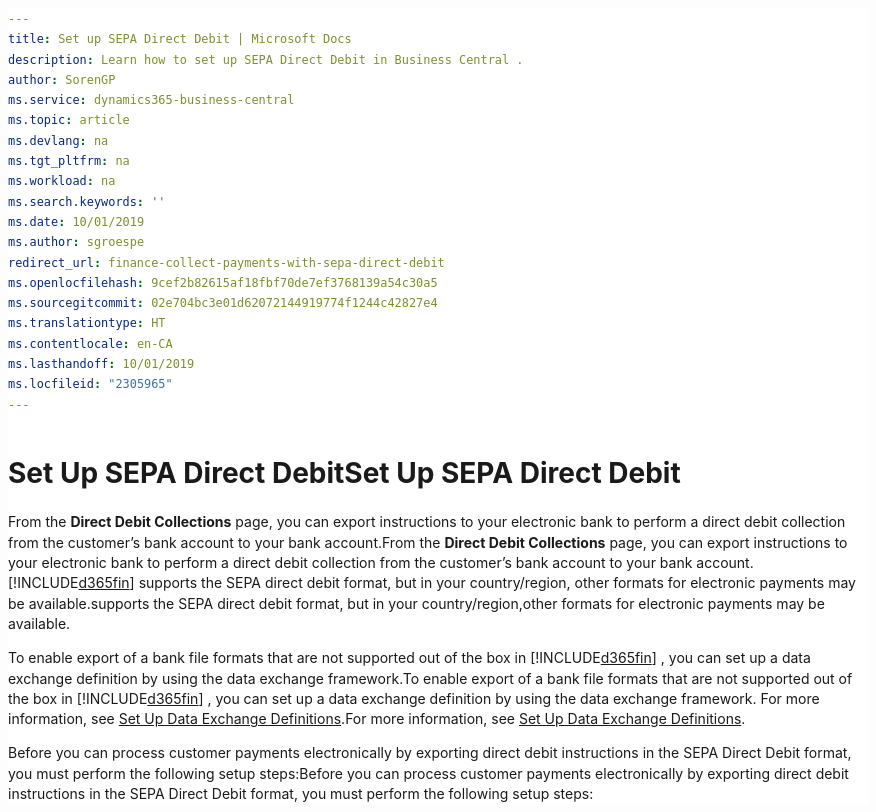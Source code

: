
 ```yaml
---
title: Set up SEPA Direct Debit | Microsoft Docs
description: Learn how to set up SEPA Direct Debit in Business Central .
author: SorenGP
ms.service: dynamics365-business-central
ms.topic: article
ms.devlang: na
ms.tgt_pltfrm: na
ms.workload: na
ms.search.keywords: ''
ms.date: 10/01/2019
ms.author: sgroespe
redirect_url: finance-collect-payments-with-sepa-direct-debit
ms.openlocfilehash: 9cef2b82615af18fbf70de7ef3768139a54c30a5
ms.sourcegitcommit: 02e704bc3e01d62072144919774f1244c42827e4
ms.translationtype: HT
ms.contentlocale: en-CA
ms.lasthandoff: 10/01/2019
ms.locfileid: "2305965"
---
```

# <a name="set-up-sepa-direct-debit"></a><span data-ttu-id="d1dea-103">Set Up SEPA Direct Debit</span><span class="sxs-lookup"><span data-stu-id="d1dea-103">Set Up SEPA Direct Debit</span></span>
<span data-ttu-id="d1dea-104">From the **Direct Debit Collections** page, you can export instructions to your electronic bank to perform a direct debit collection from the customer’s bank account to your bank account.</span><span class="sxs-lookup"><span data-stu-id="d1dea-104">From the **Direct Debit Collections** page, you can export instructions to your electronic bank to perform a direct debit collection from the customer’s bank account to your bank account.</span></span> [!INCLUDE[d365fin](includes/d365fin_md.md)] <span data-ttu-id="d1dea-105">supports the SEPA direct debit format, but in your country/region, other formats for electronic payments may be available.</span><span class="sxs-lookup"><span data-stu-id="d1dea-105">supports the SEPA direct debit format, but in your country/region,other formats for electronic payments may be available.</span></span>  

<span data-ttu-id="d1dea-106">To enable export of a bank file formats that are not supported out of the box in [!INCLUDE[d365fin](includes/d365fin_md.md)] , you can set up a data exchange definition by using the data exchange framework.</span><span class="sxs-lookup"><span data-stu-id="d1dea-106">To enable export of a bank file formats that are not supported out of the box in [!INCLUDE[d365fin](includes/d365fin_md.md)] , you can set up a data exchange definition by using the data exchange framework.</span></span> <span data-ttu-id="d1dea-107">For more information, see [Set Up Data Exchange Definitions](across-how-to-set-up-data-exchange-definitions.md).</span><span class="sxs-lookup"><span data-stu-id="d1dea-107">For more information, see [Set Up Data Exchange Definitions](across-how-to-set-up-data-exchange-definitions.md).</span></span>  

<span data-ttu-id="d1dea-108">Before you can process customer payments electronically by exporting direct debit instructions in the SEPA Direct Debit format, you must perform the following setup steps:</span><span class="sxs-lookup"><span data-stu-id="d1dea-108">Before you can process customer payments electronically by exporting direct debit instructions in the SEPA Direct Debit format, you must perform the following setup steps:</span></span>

-*-

### WHAT THIS TASK INVOLVES:
Your answer must be the exact lines of the records from the first one through the line containing "SEPA Direct Debit</span></span>", with no pictures in it.

### ANSWER TO THIS PROBLEM:
Source code

:
 ```yaml
---
title: Set up SEPA Direct Debit | Microsoft Docs
description: Learn how to set up SEPA Direct Debit in Business Central .
author: SorenGP
ms.service: dynamics365-business-central
ms.topic: article
ms.devlang: na
ms.tgt_pltfrm: na
ms.workload: na
ms.search.keywords: ''
ms.date: 10/01/2019
ms.author: sgroespe
redirect_url: finance-collect-payments-with-sepa-direct-debit
ms.openlocfilehash: 9cef2b82615af18fbf70de7ef3768139a54c30a5
ms.sourcegitcommit: 02e704bc3e01d62072144919774f1244c42827e4
ms.translationtype: HT
ms.contentlocale: en-CA
ms.lasthandoff: 10/01/2019
ms.locfileid: "2305965"
---
```

# <a name="set-up-sepa-direct-debit"></a><span data-ttu-id="d1dea-103">Set Up SEPA Direct Debit</span><span class="sxs-lookup"><span data-stu-id="d1dea-103">Set Up SEPA Direct Debit</span></span>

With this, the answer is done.